The Title Page and Acknowledgements Section of Your Dissertation
In giving you in-depth advice on how to write a dissertation, don’t think that we’ve forgotten about last-minute considerations like formatting. Academic documents, particularly something as heavy as a dissertation lays immense importance on formatting and standardization to it easy to read and review. Today, we’ll be delving into how you should write the title page and acknowledgements section of your dissertation.
Unsurprisingly, this is the first thing that your evaluator or any reader will see when they encounter your dissertation. It must contain important information that give the reader an idea of what they are about to look at.
Let’s spend some time to deconstruct this.
The format of the title page will surely differ to an extent, based on the journal of publication, university, and citation style used. But there are some common elements:
Title of the dissertation
Academic writing is objective and direct, so your title too should be such. Rather than going for a dramatic title, focus on letting the reader know what exactly they’re dealing with. Use keywords that highlight the scope, purpose and methods used in your research. For example:
A New Determination of Molecular Dimensions
The Difference Between the Democritean and Epicurean Philosophy of Nature
An Alternate Historiography of the Boer Wars
[If your dissertation has a subtitle, you may include that as well.]
Author information and affiliation
Your title page should also shed light upon you as the researcher, and your qualifications and affiliations. You will be expected to specify the following details
- The name(s) of the researcher(s)
- The name of the university and department that the researcher is affiliated with
- Year of submission
- The programme under which the dissertation was undertaken
Other optional elements that vary depending on specific guidelines
- Your primary advisor’s name
- The type of article
- Word count
- A brief description, in the form of an abstract.
No dissertation can be completed solely by one person. Surely, you’ve had help along the way; whether it’s through moral support or people advising you on the actual thesis itself. The acknowledgements section is when you thank all these people for supporting you from day 1. It is not just an expression of gratitude, but also a way to honestly assert that you had help along the way.
This section is one of the few points in a dissertation where you have the liberty to be personal. So feel free to use personal pronouns and wax poetic. There’s no right or wrong here, so long as you adequately acknowledge all the help you’ve received along the way.
Who can you thank?
- Your supervisor and other academic advisors
- Other researchers that you may have worked with (who are not credited as authors)

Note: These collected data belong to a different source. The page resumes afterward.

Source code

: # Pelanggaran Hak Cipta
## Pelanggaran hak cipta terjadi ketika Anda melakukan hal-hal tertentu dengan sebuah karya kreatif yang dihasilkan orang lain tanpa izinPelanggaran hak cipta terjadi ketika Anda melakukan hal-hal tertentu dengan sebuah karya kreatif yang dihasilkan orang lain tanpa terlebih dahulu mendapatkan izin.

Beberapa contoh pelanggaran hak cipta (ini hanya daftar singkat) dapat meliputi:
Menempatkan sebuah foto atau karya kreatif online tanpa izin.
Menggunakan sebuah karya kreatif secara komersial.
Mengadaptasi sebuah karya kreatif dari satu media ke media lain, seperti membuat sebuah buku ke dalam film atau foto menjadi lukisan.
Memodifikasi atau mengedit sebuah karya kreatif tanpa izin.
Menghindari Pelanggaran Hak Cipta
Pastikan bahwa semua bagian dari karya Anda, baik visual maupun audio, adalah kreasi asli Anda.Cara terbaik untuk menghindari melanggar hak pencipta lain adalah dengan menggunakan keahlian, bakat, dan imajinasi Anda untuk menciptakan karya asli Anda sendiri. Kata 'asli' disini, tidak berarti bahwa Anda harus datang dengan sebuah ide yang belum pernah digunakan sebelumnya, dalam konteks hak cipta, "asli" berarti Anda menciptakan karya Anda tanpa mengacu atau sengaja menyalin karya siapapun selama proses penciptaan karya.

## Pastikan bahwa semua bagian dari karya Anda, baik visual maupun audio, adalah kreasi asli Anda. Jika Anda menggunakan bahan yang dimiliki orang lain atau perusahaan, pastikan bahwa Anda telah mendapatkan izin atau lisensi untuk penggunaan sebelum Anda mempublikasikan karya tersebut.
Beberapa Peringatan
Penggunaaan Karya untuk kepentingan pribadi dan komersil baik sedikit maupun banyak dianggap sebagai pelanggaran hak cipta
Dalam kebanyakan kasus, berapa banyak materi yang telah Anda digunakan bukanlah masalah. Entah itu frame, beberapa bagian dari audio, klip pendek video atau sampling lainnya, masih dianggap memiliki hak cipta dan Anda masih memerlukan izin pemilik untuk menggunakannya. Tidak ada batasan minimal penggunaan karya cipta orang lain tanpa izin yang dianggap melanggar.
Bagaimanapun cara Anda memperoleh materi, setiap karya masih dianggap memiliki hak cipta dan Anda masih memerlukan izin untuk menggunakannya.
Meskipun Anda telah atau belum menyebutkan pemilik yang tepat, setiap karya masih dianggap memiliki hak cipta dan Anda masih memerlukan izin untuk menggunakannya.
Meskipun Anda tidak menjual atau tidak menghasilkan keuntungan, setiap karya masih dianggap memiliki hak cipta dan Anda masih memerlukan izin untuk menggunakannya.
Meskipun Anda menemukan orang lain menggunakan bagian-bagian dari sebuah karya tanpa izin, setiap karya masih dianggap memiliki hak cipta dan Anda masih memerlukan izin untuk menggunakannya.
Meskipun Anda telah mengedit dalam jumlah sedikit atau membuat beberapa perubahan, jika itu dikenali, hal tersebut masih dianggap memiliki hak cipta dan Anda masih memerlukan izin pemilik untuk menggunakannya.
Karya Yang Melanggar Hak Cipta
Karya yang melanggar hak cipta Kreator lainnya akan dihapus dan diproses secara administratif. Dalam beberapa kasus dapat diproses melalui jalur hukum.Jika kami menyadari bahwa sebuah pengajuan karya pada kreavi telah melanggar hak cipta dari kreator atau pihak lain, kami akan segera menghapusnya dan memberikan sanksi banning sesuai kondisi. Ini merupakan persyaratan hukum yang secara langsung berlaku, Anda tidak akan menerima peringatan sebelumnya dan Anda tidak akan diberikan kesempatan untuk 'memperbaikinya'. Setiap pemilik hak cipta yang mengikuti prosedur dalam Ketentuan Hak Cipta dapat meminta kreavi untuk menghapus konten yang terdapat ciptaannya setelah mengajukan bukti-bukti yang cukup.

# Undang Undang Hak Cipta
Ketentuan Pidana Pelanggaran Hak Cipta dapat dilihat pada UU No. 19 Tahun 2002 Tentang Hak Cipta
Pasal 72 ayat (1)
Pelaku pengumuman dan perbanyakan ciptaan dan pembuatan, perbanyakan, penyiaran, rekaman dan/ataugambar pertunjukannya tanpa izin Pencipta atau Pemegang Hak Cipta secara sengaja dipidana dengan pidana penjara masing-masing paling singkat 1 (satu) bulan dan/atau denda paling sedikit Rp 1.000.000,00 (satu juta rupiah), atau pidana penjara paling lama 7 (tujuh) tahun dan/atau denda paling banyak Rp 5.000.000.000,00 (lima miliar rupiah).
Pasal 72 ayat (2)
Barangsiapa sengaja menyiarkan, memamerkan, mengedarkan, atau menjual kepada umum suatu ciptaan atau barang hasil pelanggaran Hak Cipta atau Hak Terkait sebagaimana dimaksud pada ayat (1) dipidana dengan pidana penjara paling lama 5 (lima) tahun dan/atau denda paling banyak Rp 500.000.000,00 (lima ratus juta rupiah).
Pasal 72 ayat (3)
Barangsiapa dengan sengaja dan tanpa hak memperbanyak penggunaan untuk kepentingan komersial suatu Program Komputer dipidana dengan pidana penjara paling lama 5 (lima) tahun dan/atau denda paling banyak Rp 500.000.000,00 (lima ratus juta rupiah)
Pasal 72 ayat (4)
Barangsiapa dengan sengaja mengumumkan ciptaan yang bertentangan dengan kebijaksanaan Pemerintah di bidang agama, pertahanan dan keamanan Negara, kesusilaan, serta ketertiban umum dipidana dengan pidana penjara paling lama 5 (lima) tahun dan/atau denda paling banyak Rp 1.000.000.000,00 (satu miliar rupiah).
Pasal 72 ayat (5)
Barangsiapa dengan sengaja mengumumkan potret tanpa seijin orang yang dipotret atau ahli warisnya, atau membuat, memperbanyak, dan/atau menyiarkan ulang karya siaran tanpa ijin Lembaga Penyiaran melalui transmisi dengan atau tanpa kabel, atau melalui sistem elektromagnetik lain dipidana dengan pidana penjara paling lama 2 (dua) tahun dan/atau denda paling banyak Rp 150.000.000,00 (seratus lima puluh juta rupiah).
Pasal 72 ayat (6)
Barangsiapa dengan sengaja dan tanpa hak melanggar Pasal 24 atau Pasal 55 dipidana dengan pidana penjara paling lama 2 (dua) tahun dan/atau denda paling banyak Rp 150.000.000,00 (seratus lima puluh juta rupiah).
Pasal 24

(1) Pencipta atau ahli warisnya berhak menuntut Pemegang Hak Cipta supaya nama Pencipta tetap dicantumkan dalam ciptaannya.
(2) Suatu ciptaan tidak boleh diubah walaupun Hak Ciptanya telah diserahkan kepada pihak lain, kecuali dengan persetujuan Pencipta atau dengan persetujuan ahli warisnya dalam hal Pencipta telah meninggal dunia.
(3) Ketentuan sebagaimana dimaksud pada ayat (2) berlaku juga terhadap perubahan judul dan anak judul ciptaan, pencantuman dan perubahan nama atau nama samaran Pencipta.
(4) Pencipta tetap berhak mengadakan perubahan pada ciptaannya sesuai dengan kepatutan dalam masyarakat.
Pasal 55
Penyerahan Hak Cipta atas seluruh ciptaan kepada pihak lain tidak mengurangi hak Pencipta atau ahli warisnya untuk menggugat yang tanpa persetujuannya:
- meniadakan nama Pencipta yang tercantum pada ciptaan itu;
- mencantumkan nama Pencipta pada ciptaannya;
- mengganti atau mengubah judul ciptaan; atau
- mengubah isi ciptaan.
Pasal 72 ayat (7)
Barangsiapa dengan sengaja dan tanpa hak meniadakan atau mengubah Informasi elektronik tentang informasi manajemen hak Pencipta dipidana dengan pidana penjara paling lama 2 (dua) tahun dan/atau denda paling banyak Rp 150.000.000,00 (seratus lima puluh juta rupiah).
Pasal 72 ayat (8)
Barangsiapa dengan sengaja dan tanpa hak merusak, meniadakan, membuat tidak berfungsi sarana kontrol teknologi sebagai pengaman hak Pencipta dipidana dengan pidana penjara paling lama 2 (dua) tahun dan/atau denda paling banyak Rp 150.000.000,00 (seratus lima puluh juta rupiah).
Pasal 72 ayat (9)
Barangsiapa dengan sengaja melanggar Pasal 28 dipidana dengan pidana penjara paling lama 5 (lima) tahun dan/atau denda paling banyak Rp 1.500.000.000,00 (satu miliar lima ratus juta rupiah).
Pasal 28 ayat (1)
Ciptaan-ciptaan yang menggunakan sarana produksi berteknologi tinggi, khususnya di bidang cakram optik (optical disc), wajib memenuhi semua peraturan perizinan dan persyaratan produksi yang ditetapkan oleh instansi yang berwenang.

- Technicians and other administrative staff
- Students or interns who may have worked under you
- Peers and colleagues who may have helped you
- Friends and family
Include funding details
In additional to acknowledging the intellectual labor and moral support that helped you finish the dissertation, thank your financial backers. These include any grants or scholarships you’ve won, funding bodies, or even private donors.
How to write it
An acknowledgements section is usually just one page, and the length depends on the number of people you want to that. You don’t have to think too hard about an introduction or a conclusion, and you can simply begin by saying, “I’d like to thank” and elaborate on how they contributed to the project.